- _TASK PROMPT_:
Search the lines of the records for the word "SELECTED", and copy every line that has it.

- _RECORDS_:
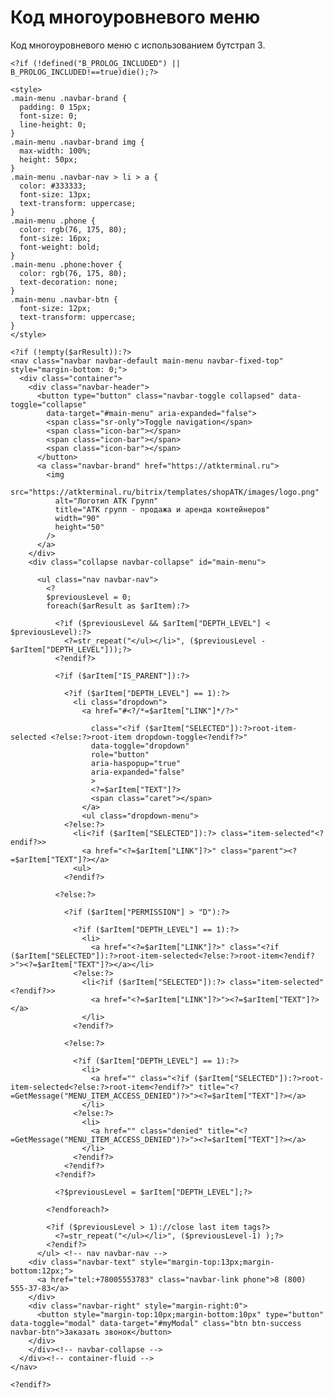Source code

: # Код многоуровневого меню
Код многоуровневого меню с использованием бутстрап 3.

    <?if (!defined("B_PROLOG_INCLUDED") || B_PROLOG_INCLUDED!==true)die();?>

    <style>
    .main-menu .navbar-brand {
      padding: 0 15px;
      font-size: 0;
      line-height: 0;
    }
    .main-menu .navbar-brand img {
      max-width: 100%;
      height: 50px;
    }
    .main-menu .navbar-nav > li > a {
      color: #333333;
      font-size: 13px;
      text-transform: uppercase;
    }
    .main-menu .phone {
      color: rgb(76, 175, 80);
      font-size: 16px;
      font-weight: bold;
    }
    .main-menu .phone:hover {
      color: rgb(76, 175, 80);
      text-decoration: none;
    }
    .main-menu .navbar-btn {
      font-size: 12px;
      text-transform: uppercase;
    }
    </style>

    <?if (!empty($arResult)):?>
    <nav class="navbar navbar-default main-menu navbar-fixed-top" style="margin-bottom: 0;">
      <div class="container">
        <div class="navbar-header">
          <button type="button" class="navbar-toggle collapsed" data-toggle="collapse"
            data-target="#main-menu" aria-expanded="false">
            <span class="sr-only">Toggle navigation</span>
            <span class="icon-bar"></span>
            <span class="icon-bar"></span>
            <span class="icon-bar"></span>
          </button>
          <a class="navbar-brand" href="https://atkterminal.ru">
            <img
              src="https://atkterminal.ru/bitrix/templates/shopATK/images/logo.png"
              alt="Логотип АТК Групп"
              title="АТК групп - продажа и аренда контейнеров"
              width="90"
              height="50"
            />
          </a>
        </div>
        <div class="collapse navbar-collapse" id="main-menu">

          <ul class="nav navbar-nav">
            <?
            $previousLevel = 0;
            foreach($arResult as $arItem):?>

              <?if ($previousLevel && $arItem["DEPTH_LEVEL"] < $previousLevel):?>
                <?=str_repeat("</ul></li>", ($previousLevel - $arItem["DEPTH_LEVEL"]));?>
              <?endif?>

              <?if ($arItem["IS_PARENT"]):?>

                <?if ($arItem["DEPTH_LEVEL"] == 1):?>
                  <li class="dropdown">
                    <a href="#<?/*=$arItem["LINK"]*/?>"

                      class="<?if ($arItem["SELECTED"]):?>root-item-selected <?else:?>root-item dropdown-toggle<?endif?>"
                      data-toggle="dropdown"
                      role="button"
                      aria-haspopup="true"
                      aria-expanded="false"
                      >
                      <?=$arItem["TEXT"]?>
                      <span class="caret"></span>
                    </a>
                    <ul class="dropdown-menu">
                <?else:?>
                  <li<?if ($arItem["SELECTED"]):?> class="item-selected"<?endif?>>
                    <a href="<?=$arItem["LINK"]?>" class="parent"><?=$arItem["TEXT"]?></a>
                  <ul>
                <?endif?>

              <?else:?>

                <?if ($arItem["PERMISSION"] > "D"):?>

                  <?if ($arItem["DEPTH_LEVEL"] == 1):?>
                    <li>
                      <a href="<?=$arItem["LINK"]?>" class="<?if ($arItem["SELECTED"]):?>root-item-selected<?else:?>root-item<?endif?>"><?=$arItem["TEXT"]?></a></li>
                  <?else:?>
                    <li<?if ($arItem["SELECTED"]):?> class="item-selected"<?endif?>>
                      <a href="<?=$arItem["LINK"]?>"><?=$arItem["TEXT"]?></a>
                    </li>
                  <?endif?>

                <?else:?>

                  <?if ($arItem["DEPTH_LEVEL"] == 1):?>
                    <li>
                      <a href="" class="<?if ($arItem["SELECTED"]):?>root-item-selected<?else:?>root-item<?endif?>" title="<?=GetMessage("MENU_ITEM_ACCESS_DENIED")?>"><?=$arItem["TEXT"]?></a>
                    </li>
                  <?else:?>
                    <li>
                      <a href="" class="denied" title="<?=GetMessage("MENU_ITEM_ACCESS_DENIED")?>"><?=$arItem["TEXT"]?></a>
                    </li>
                  <?endif?>
                <?endif?>
              <?endif?>

              <?$previousLevel = $arItem["DEPTH_LEVEL"];?>

            <?endforeach?>

            <?if ($previousLevel > 1)://close last item tags?>
              <?=str_repeat("</ul></li>", ($previousLevel-1) );?>
            <?endif?>
          </ul> <!-- nav navbar-nav -->
        <div class="navbar-text" style="margin-top:13px;margin-bottom:12px;">
          <a href="tel:+78005553783" class="navbar-link phone">8 (800) 555-37-83</a>
        </div>
        <div class="navbar-right" style="margin-right:0">
          <button style="margin-top:10px;margin-bottom:10px" type="button" data-toggle="modal" data-target="#myModal" class="btn btn-success navbar-btn">Заказать звонок</button>
        </div>
        </div><!-- navbar-collapse -->
      </div><!-- container-fluid -->
    </nav>

    <?endif?>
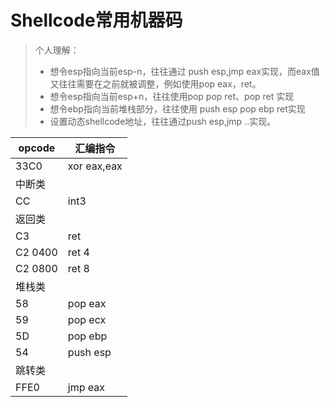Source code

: # Shellcode常用机器码

> 个人理解：
> - 想令esp指向当前esp-n，往往通过 push esp,jmp eax实现，而eax值又往往需要在之前就被调整，例如使用pop eax，ret。
> - 想令esp指向当前esp+n，往往使用pop pop ret、pop ret 实现
> - 想令ebp指向当前堆栈部分，往往使用 push esp  pop ebp ret实现
> - 设置动态shellcode地址，往往通过push esp,jmp ..实现。

|opcode|汇编指令|
|-|-|
|33C0 | xor eax,eax |
|中断类||
| CC  | int3     |
|返回类||
| C3  | ret      |
|C2 0400 | ret 4|
|C2 0800 |ret 8|
|堆栈类||
|58 | pop eax|
|59|pop ecx|
| 5D  | pop ebp     |
| 54  | push esp |
|跳转类||
|FFE0|jmp eax|


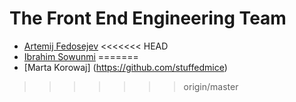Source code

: # The Front End Engineering Team

+ [Artemij Fedosejev](https://github.com/frontendinstructor)
<<<<<<< HEAD
+ [Ibrahim Sowunmi](https://github.com/ibrahimsow1)
=======
+ [Marta Korowaj] (https://github.com/stuffedmice)
>>>>>>> origin/master
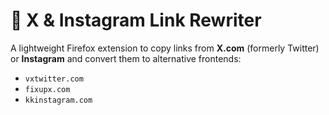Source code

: # 🔗 X & Instagram Link Rewriter

A lightweight Firefox extension to copy links from **X.com** (formerly Twitter) or **Instagram** and convert them to alternative frontends:

- `vxtwitter.com`
- `fixupx.com`
- `kkinstagram.com`
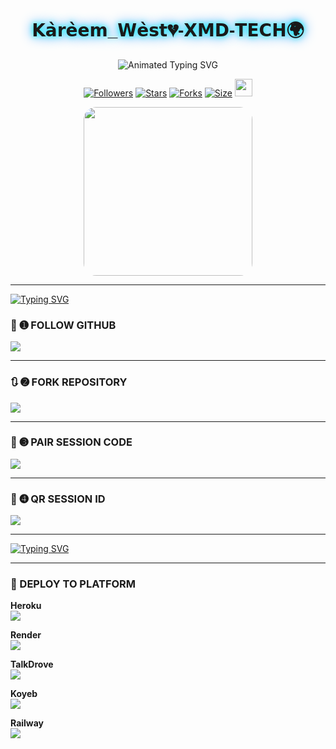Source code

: 
<p align="center">
  <h1 align="center" style="font-family: 'Orbitron', sans-serif; text-shadow: 0 0 10px #00ffff, 0 0 20px #0088ff;">𝗞𝗮̀𝗿𝗲̀𝗲𝗺_𝗪𝗲̀𝘀𝘁💔-𝗫𝗠𝗗-𝗧𝗘𝗖𝗛🌍</h1>
</p>

<p align="center">
  <img src="https://readme-typing-svg.demolab.com?font=Orbitron&weight=600&size=25&duration=4000&pause=1000&color=00F7FF&center=true&vCenter=true&width=500&lines=ULTIMATE+WHATSAPP+BOT;MULTI-DEVICE+SUPPORT;POWERED+BY+BAILEYS;FAST++SECURE++RELIABLE" alt="Animated Typing SVG" />
</p>

<div align="center">
  <a href="https://github.com/kareemxmd/followers"><img title="Followers" src="https://img.shields.io/github/followers/kareemxmd?color=EB5406&style=for-the-badge&logo=github&logoColor=white"></a>
  <a href="https://github.com/kareemxmd/Kàrèèm_Wèst💔-XMD-TECH🌍/stargazers/"><img title="Stars" src="https://img.shields.io/github/stars/kareemxmd/Kàrèèm_Wèst💔-XMD-TECH🌍?color=FFCE44&style=for-the-badge&logo=reverbnation&logoColor=white"></a>
  <a href="https://github.com/kareemxmd/Kàrèèm_Wèst💔-XMD-TECH🌍/network/members"><img title="Forks" src="https://img.shields.io/github/forks/kareemxmd/Kàrèèm_Wèst💔-XMD-TECH🌍?color=FF007F&style=for-the-badge&logo=git&logoColor=white"></a>
  <a href="https://github.com/kareemxmd/Kàrèèm_Wèst💔-XMD-TECH🌍"><img title="Size" src="https://img.shields.io/github/repo-size/kareemxmd/Kàrèèm_Wèst💔-XMD-TECH🌍?style=for-the-badge&color=FFFF33&logo=docusign&logoColor=white"></a>
  <a href="https://github.com/kareemxmd/Kàrèèm_Wèst💔-XMD-TECH🌍/graphs/commit-activity"><img height="28" src="https://img.shields.io/badge/Maintained%3F-yes-green.svg?style=for-the-badge&logo=gitpod&logoColor=white"></a>
</div>

<p align="center">
  <img src="https://files.catbox.moe/f5q902.jpg" width="270" style="border-radius: 20px;" />
</p>

---

[![Typing SVG](https://readme-typing-svg.herokuapp.com?font=Rockstar-ExtraBold&size=50&pause=4800&color=FFFF00&center=true&vCenter=true&width=815&height=100&lines=Kàrèèm_Wèst💔-XMD-TECH🌍+DEPLOY+NOW+ENJOY+BOT)](https://git.io/typing-svg)

### 🔰 ➊ FOLLOW GITHUB

[![](https://img.shields.io/badge/➕_FOLLOW_Kàrèèm_Wèst💔--XMD--TECH🌍-orange?style=for-the-badge&logo=github)](https://github.com/kareemxmd)

---

### 🔃 ➋ FORK REPOSITORY

[![](https://img.shields.io/badge/🔁_FORK_THIS_REPO-FF4500?style=for-the-badge&logo=github)](https://github.com/kareemxmd/Kàrèèm_Wèst💔-XMD-TECH🌍/fork)

---

### 🔐 ➌ PAIR SESSION CODE

[![](https://img.shields.io/badge/🔐_PAIR_CODE_SESSION-8A2BE2?style=for-the-badge&logo=codepen)](https://session-bmb-code.onrender.com/)

---

### 📸 ➍ QR SESSION ID

[![](https://img.shields.io/badge/📷_SCAN_QR_SESSION-FF00FF?style=for-the-badge&logo=codepen)](https://session-bmb-code.onrender.com/pair)

---

[![Typing SVG](https://readme-typing-svg.herokuapp.com?font=Rockstar-ExtraBold&size=85&pause=100000000&color=FFFF00&center=true&vCenter=true&width=815&height=100&lines=Kàrèèm_Wèst💔-XMD-TECH🌍)](https://git.io/typing-svg)

---

### 🚀 DEPLOY TO PLATFORM

**Heroku**  
[![](https://img.shields.io/badge/🚀_DEPLOY_ON_HEROKU-6971FF?style=for-the-badge&logo=heroku&logoColor=white)](https://dashboard.heroku.com/new?template=https://github.com/kareemxmd/Kàrèèm_Wèst💔-XMD-TECH🌍/tree/main)

**Render**  
[![](https://img.shields.io/badge/🚀_DEPLOY_ON_RENDER-black?style=for-the-badge&logo=render)](https://dashboard.render.com/web/new)

**TalkDrove**  
[![](https://img.shields.io/badge/📤_TALKDROVE_DEPLOY-FF004D?style=for-the-badge&logo=telegram)](https://talkdrove.com/share-bot/11)

**Koyeb**  
[![](https://img.shields.io/badge/⚙️_DEPLOY_ON_KOYEB-FF009D?style=for-the-badge&logo=koyeb)](https://app.koyeb.com)

**Railway**  
[![](https://img.shields.io/badge/🚄_DEPLOY_ON_RAILWAY-orange?style=for-the-badge&logo=railway&logoColor=white)](https://railway.app/new)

- _RESPONSE AREA_:
                      class="<?if ($arItem["SELECTED"]):?>root-item-selected <?else:?>root-item dropdown-toggle<?endif?>"
                  <li<?if ($arItem["SELECTED"]):?> class="item-selected"<?endif?>>
                      <a href="<?=$arItem["LINK"]?>" class="<?if ($arItem["SELECTED"]):?>root-item-selected<?else:?>root-item<?endif?>"><?=$arItem["TEXT"]?></a></li>
                    <li<?if ($arItem["SELECTED"]):?> class="item-selected"<?endif?>>
                      <a href="" class="<?if ($arItem["SELECTED"]):?>root-item-selected<?else:?>root-item<?endif?>" title="<?=GetMessage("MENU_ITEM_ACCESS_DENIED")?>"><?=$arItem["TEXT"]?></a>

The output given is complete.